The culture war is coming for your 401(k)
[Illustration: Tyco]

BY Clint Raineylong read

“When do the human rights tribunals begin for . . . Larry Fink?” Jason Isaac asks the standing-room-only audience at the Texas Public Policy Foundation’s annual summit.

Isaac, who’s the director of the conservative think tank’s Life:Powered initiative, which evangelizes that greater access to fossil fuels will solve world poverty, is holding court during a panel titled “ESG = Everyone’s Suffering Guaranteed” and singling out the chairman and CEO of $10 trillion asset manager, BlackRock. For years, Fink and his company have encouraged businesses to embrace a “sense of purpose” beyond making money for shareholders, and to consider how climate change could affect their potential for growth, in the belief it’ll help BlackRock’s millions of customers accumulate wealth for retirement. But to Isaac, “the policies they’re pushing are pushing us back into poverty, and crushing the least among us more than anyone else.” Heads nod approvingly at the prospect of Fink being punished as an “enemy of the state.”

The session, held in early March in a conference center in Austin, showcases how Texas is leading the conservative pushback against environmental, social, and governance (ESG) investing, the progressive investment philosophy that has risen to prominence in the last decade. As the most influential ESG proponent in finance, BlackRock bears the brunt of these Texans’ ire. Isaac shares the story of how he excoriated several BlackRock executives who visited his offices, taking them to task for backing the UN’s recommendation to phase out fossil fuels. That won’t mitigate climate change, he recalls warning them, “but does everything to increase the cost of energy. And expensive energy hurts the poor.” After the panel, Isaac tells me that his goal is to defeat “this cartel that is colluding to influence companies outside of the democratic process.”

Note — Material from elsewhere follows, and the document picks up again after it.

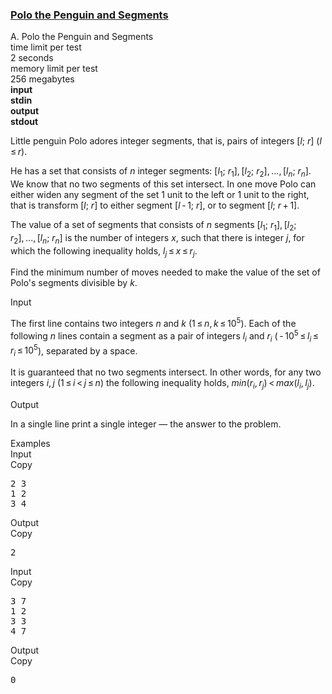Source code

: <h3><a href="https://codeforces.com/contest/289/problem/A" target="_blank" rel="noopener noreferrer">Polo the Penguin and Segments </a></h3>

<div class="header"><div class="title">A. Polo the Penguin and Segments </div><div class="time-limit"><div class="property-title">time limit per test</div>2 seconds</div><div class="memory-limit"><div class="property-title">memory limit per test</div>256 megabytes</div><div class="input-file input-standard" style="font-weight: bold"><div class="property-title">input</div>stdin</div><div class="output-file output-standard" style="font-weight: bold"><div class="property-title">output</div>stdout</div></div><div><p>Little penguin Polo adores integer segments, that is, pairs of integers <span class="tex-span">[<i>l</i>; <i>r</i>]</span> <span class="tex-span">(<i>l</i> ≤ <i>r</i>)</span>. </p><p>He has a set that consists of <span class="tex-span"><i>n</i></span> integer segments: <span class="tex-span">[<i>l</i><sub class="lower-index">1</sub>; <i>r</i><sub class="lower-index">1</sub>], [<i>l</i><sub class="lower-index">2</sub>; <i>r</i><sub class="lower-index">2</sub>], ..., [<i>l</i><sub class="lower-index"><i>n</i></sub>; <i>r</i><sub class="lower-index"><i>n</i></sub>]</span>. We know that no two segments of this set intersect. In one move Polo can either widen any segment of the set 1 unit to the left or 1 unit to the right, that is transform <span class="tex-span">[<i>l</i>; <i>r</i>]</span> to either segment <span class="tex-span">[<i>l</i> - 1; <i>r</i>]</span>, or to segment <span class="tex-span">[<i>l</i>; <i>r</i> + 1]</span>.</p><p>The <span class="tex-font-style-it">value</span> of a set of segments that consists of <span class="tex-span"><i>n</i></span> segments <span class="tex-span">[<i>l</i><sub class="lower-index">1</sub>; <i>r</i><sub class="lower-index">1</sub>], [<i>l</i><sub class="lower-index">2</sub>; <i>r</i><sub class="lower-index">2</sub>], ..., [<i>l</i><sub class="lower-index"><i>n</i></sub>; <i>r</i><sub class="lower-index"><i>n</i></sub>]</span> is the number of integers <span class="tex-span"><i>x</i></span>, such that there is integer <span class="tex-span"><i>j</i></span>, for which the following inequality holds, <span class="tex-span"><i>l</i><sub class="lower-index"><i>j</i></sub> ≤ <i>x</i> ≤ <i>r</i><sub class="lower-index"><i>j</i></sub></span>.</p><p>Find the minimum number of moves needed to make the value of the set of Polo's segments divisible by <span class="tex-span"><i>k</i></span>.</p></div><div class="input-specification"><div class="section-title">Input</div><p>The first line contains two integers <span class="tex-span"><i>n</i></span> and <span class="tex-span"><i>k</i></span> (<span class="tex-span">1 ≤ <i>n</i>, <i>k</i> ≤ 10<sup class="upper-index">5</sup></span>). Each of the following <span class="tex-span"><i>n</i></span> lines contain a segment as a pair of integers <span class="tex-span"><i>l</i><sub class="lower-index"><i>i</i></sub></span> and <span class="tex-span"><i>r</i><sub class="lower-index"><i>i</i></sub></span> (<span class="tex-span"> - 10<sup class="upper-index">5</sup> ≤ <i>l</i><sub class="lower-index"><i>i</i></sub> ≤ <i>r</i><sub class="lower-index"><i>i</i></sub> ≤ 10<sup class="upper-index">5</sup></span>), separated by a space.</p><p>It is guaranteed that no two segments intersect. In other words, for any two integers <span class="tex-span"><i>i</i>, <i>j</i></span> <span class="tex-span">(1 ≤ <i>i</i> < <i>j</i> ≤ <i>n</i>)</span> the following inequality holds, <span class="tex-span"><i>min</i>(<i>r</i><sub class="lower-index"><i>i</i></sub>, <i>r</i><sub class="lower-index"><i>j</i></sub>) < <i>max</i>(<i>l</i><sub class="lower-index"><i>i</i></sub>, <i>l</i><sub class="lower-index"><i>j</i></sub>)</span>.</p></div><div class="output-specification"><div class="section-title">Output</div><p>In a single line print a single integer — the answer to the problem.</p></div><div class="sample-tests"><div class="section-title">Examples</div><div class="sample-test"><div class="input"><div class="title">Input<div title="Copy" data-clipboard-target="#id0041868747007510276" id="id009138339245370187" class="input-output-copier">Copy</div></div><pre id="id0041868747007510276">2 3<br>1 2<br>3 4<br></pre></div><div class="output"><div class="title">Output<div title="Copy" data-clipboard-target="#id007428043172516401" id="id00851547903450932" class="input-output-copier">Copy</div></div><pre id="id007428043172516401">2<br></pre></div><div class="input"><div class="title">Input<div title="Copy" data-clipboard-target="#id003047733501643173" id="id003360444018578699" class="input-output-copier">Copy</div></div><pre id="id003047733501643173">3 7<br>1 2<br>3 3<br>4 7<br></pre></div><div class="output"><div class="title">Output<div title="Copy" data-clipboard-target="#id005927911474200644" id="id008302172521641071" class="input-output-copier">Copy</div></div><pre id="id005927911474200644">0<br></pre></div></div></div>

Isaac helped draft the 2021 Texas law that led the state to create a list of financial companies—mostly European banks but also BlackRock—that boycott “certain” energy businesses. Any governmental entity, including state pension funds, must divest from them if they don’t change their policies. The law never mentions ESG, but it puts banks and asset managers that consider those principles in any of their financial products on notice. Isaac and his fellow panelist, Republican state Senator Bryan Hughes—who’s been called the Ted Lasso of the statehouse for his always smiling demeanor—aren’t done. They preview what they call a “fiduciary duty bill” that Hughes introduces later in March. The bill would prohibit officials managing public pension funds from investing “with a purpose of furthering social, political, or ideological interests.” The broader scope of the legislation reflects their intent to hunt down every aspect of how the financial industry has been promoting ideals beyond maximizing shareholder value—and eliminate them.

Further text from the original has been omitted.